When I tell nosey people who ask when I’m “having another one” that I can’t have any more babies, they unanimously do this incredibly fucking rude thing where they ask “WHY?” whilst salivating over the possibility of a story about some peculiar uterine wasting disease which has rendered me infertile. So I suppose it’s kind of disappointing when I explain, through gritted teeth, that my husband has had a vasectomy. But then they bypass social etiquette altogether and say – with a cheeky wink that never fails to make me feel sick – “HE can’t have any more children, but YOU can!” Are you fucking kidding me? In what universe is it okay to even vaguely suggest that I might as well just go ahead and get myself knocked up by someone – anyone, apparently – other than my husband? Thanks and everything, but no. JUST NO.
Of course, the next thing they ask me is, “Don’t you want any more babies?” You know what? Yes. YES. I DO want more babies. In fact, whenever I think about the fact that I’m not going to have any more babies, I feel a certain sense of grief. But there’s a difference between what I want and what I know is good for me and my family. So, Random Stranger full of personal questions, thanks a fucking bunch for that. I didn’t get sad and wistful about it quite enough by myself.
And then there’s my favourite question:
“So why did your husband have a vasectomy if you wanted another baby?”
Really? You really want to talk about this? Alright. I’ll bite. Let’s do this.
Because we both have shitty jobs and we can’t afford another baby.
Because our house is too small and we don’t really want to move ’cause we’ve spent a fuckload of money on this one.
Because I like my car and I don’t want a people carrier.
Because SPD and constant nausea aren’t really my idea of a good time.
Because the first six months of F’s life passed in a blur of misery and sleeplessness and, although I’ve tried really hard to block it all out, I know I’ll never quite forget how shit it really was.
Because we might actually get divorced next time.
The truth, Random Stranger, is that my husband and I made the decision for him to have a vasectomy together. But he walked into that procedure room alone, both physically and mentally. I, on the other hand, sat in the waiting room trying to write and occupy my mind while it screamed things like “you’ll never feel a baby move inside you again” and “you’ll never see your newborn for the first time again” and, my personal favourite, “you’ll never have another chance to put right everything you did wrong”.
Do I want to talk about it? Do I want to tell you all of this? Do I think you need to know? No, no and er, NO. And I wonder, if I did have three children, would you still ask? At what point do I have enough offspring for you to just stop fucking asking already?
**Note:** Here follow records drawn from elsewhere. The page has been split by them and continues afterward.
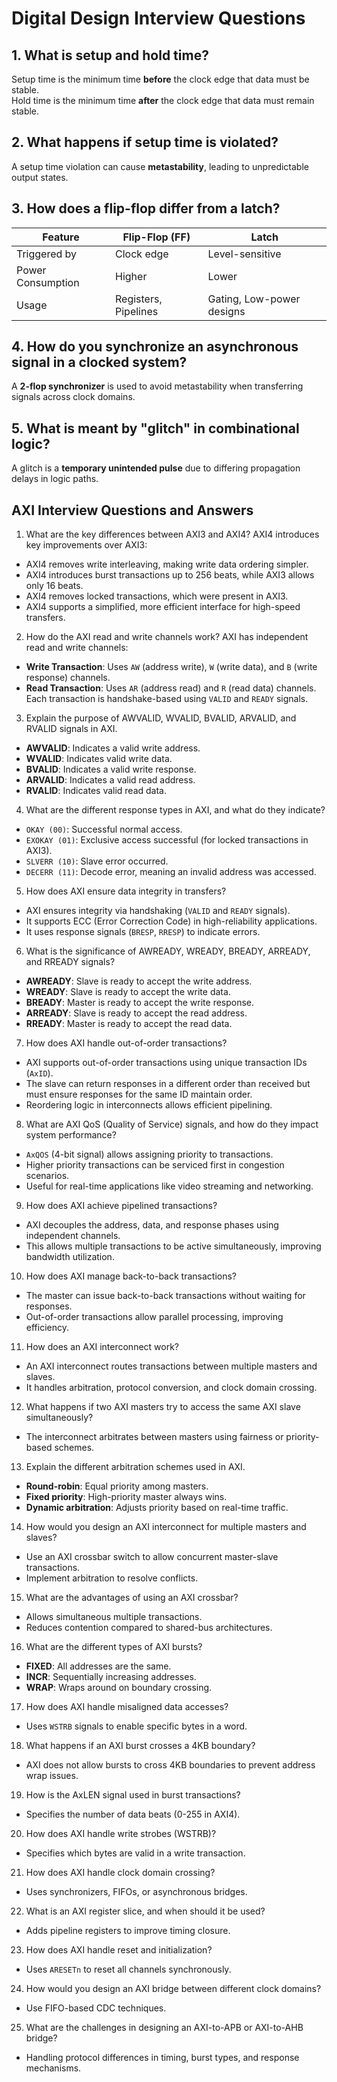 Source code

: # Digital Design Interview Questions

## 1. What is setup and hold time?
Setup time is the minimum time **before** the clock edge that data must be stable.  
Hold time is the minimum time **after** the clock edge that data must remain stable.

## 2. What happens if setup time is violated?
A setup time violation can cause **metastability**, leading to unpredictable output states.

## 3. How does a flip-flop differ from a latch?
| Feature     | Flip-Flop (FF) | Latch |
|------------|--------------|-------|
| Triggered by | Clock edge | Level-sensitive |
| Power Consumption | Higher | Lower |
| Usage | Registers, Pipelines | Gating, Low-power designs |

## 4. How do you synchronize an asynchronous signal in a clocked system?
A **2-flop synchronizer** is used to avoid metastability when transferring signals across clock domains.

## 5. What is meant by "glitch" in combinational logic?
A glitch is a **temporary unintended pulse** due to differing propagation delays in logic paths.

## AXI Interview Questions and Answers

1. What are the key differences between AXI3 and AXI4?
AXI4 introduces key improvements over AXI3:
- AXI4 removes write interleaving, making write data ordering simpler.
- AXI4 introduces burst transactions up to 256 beats, while AXI3 allows only 16 beats.
- AXI4 removes locked transactions, which were present in AXI3.
- AXI4 supports a simplified, more efficient interface for high-speed transfers.
2. How do the AXI read and write channels work?
AXI has independent read and write channels:
- **Write Transaction**: Uses `AW` (address write), `W` (write data), and `B` (write response) channels.
- **Read Transaction**: Uses `AR` (address read) and `R` (read data) channels.
Each transaction is handshake-based using `VALID` and `READY` signals.
3. Explain the purpose of AWVALID, WVALID, BVALID, ARVALID, and RVALID signals in AXI.
- **AWVALID**: Indicates a valid write address.
- **WVALID**: Indicates valid write data.
- **BVALID**: Indicates a valid write response.
- **ARVALID**: Indicates a valid read address.
- **RVALID**: Indicates valid read data.
4. What are the different response types in AXI, and what do they indicate?
- `OKAY (00)`: Successful normal access.
- `EXOKAY (01)`: Exclusive access successful (for locked transactions in AXI3).
- `SLVERR (10)`: Slave error occurred.
- `DECERR (11)`: Decode error, meaning an invalid address was accessed.
5. How does AXI ensure data integrity in transfers?
- AXI ensures integrity via handshaking (`VALID` and `READY` signals).
- It supports ECC (Error Correction Code) in high-reliability applications.
- It uses response signals (`BRESP`, `RRESP`) to indicate errors.
6. What is the significance of AWREADY, WREADY, BREADY, ARREADY, and RREADY signals?
- **AWREADY**: Slave is ready to accept the write address.
- **WREADY**: Slave is ready to accept the write data.
- **BREADY**: Master is ready to accept the write response.
- **ARREADY**: Slave is ready to accept the read address.
- **RREADY**: Master is ready to accept the read data.
7. How does AXI handle out-of-order transactions?
- AXI supports out-of-order transactions using unique transaction IDs (`AxID`).
- The slave can return responses in a different order than received but must ensure responses for the same ID maintain order.
- Reordering logic in interconnects allows efficient pipelining.
8. What are AXI QoS (Quality of Service) signals, and how do they impact system performance?
- `AxQOS` (4-bit signal) allows assigning priority to transactions.
- Higher priority transactions can be serviced first in congestion scenarios.
- Useful for real-time applications like video streaming and networking.
9. How does AXI achieve pipelined transactions?
- AXI decouples the address, data, and response phases using independent channels.
- This allows multiple transactions to be active simultaneously, improving bandwidth utilization.
10. How does AXI manage back-to-back transactions?
- The master can issue back-to-back transactions without waiting for responses.
- Out-of-order transactions allow parallel processing, improving efficiency.
11. How does an AXI interconnect work?
- An AXI interconnect routes transactions between multiple masters and slaves.
- It handles arbitration, protocol conversion, and clock domain crossing.
12. What happens if two AXI masters try to access the same AXI slave simultaneously?
- The interconnect arbitrates between masters using fairness or priority-based schemes.
13. Explain the different arbitration schemes used in AXI.
- **Round-robin**: Equal priority among masters.
- **Fixed priority**: High-priority master always wins.
- **Dynamic arbitration**: Adjusts priority based on real-time traffic.
14. How would you design an AXI interconnect for multiple masters and slaves?
- Use an AXI crossbar switch to allow concurrent master-slave transactions.
- Implement arbitration to resolve conflicts.
15. What are the advantages of using an AXI crossbar?
- Allows simultaneous multiple transactions.
- Reduces contention compared to shared-bus architectures.
16. What are the different types of AXI bursts?
- **FIXED**: All addresses are the same.
- **INCR**: Sequentially increasing addresses.
- **WRAP**: Wraps around on boundary crossing.
17. How does AXI handle misaligned data accesses?
- Uses `WSTRB` signals to enable specific bytes in a word.
18. What happens if an AXI burst crosses a 4KB boundary?
- AXI does not allow bursts to cross 4KB boundaries to prevent address wrap issues.
19. How is the AxLEN signal used in burst transactions?
- Specifies the number of data beats (0-255 in AXI4).
20. How does AXI handle write strobes (WSTRB)?
- Specifies which bytes are valid in a write transaction.
21. How does AXI handle clock domain crossing?
- Uses synchronizers, FIFOs, or asynchronous bridges.
22. What is an AXI register slice, and when should it be used?
- Adds pipeline registers to improve timing closure.
23. How does AXI handle reset and initialization?
- Uses `ARESETn` to reset all channels synchronously.
24. How would you design an AXI bridge between different clock domains?
- Use FIFO-based CDC techniques.
25. What are the challenges in designing an AXI-to-APB or AXI-to-AHB bridge?
- Handling protocol differences in timing, burst types, and response mechanisms.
I don’t know what it is about motherhood that makes it perfectly acceptable for everyone to make such blunt, frankly unacceptable statements with nothing short of aplomb. It’s not like anyone has ever asked me what position I conceived my babies in or whether I did that legs-up-in-the-air thing afterwards. But I’m not really sure why the Personal Inquisition Squad get that those aren’t appropriate questions and yet see nothing wrong with suggesting that I start shagging random men in the name of completing my family. Whatever the fuck that means.
So, do you know what? I’m changing my story, Random Stranger. I just need to come up with a realistic-sounding name for a fictional uterine wasting disease first…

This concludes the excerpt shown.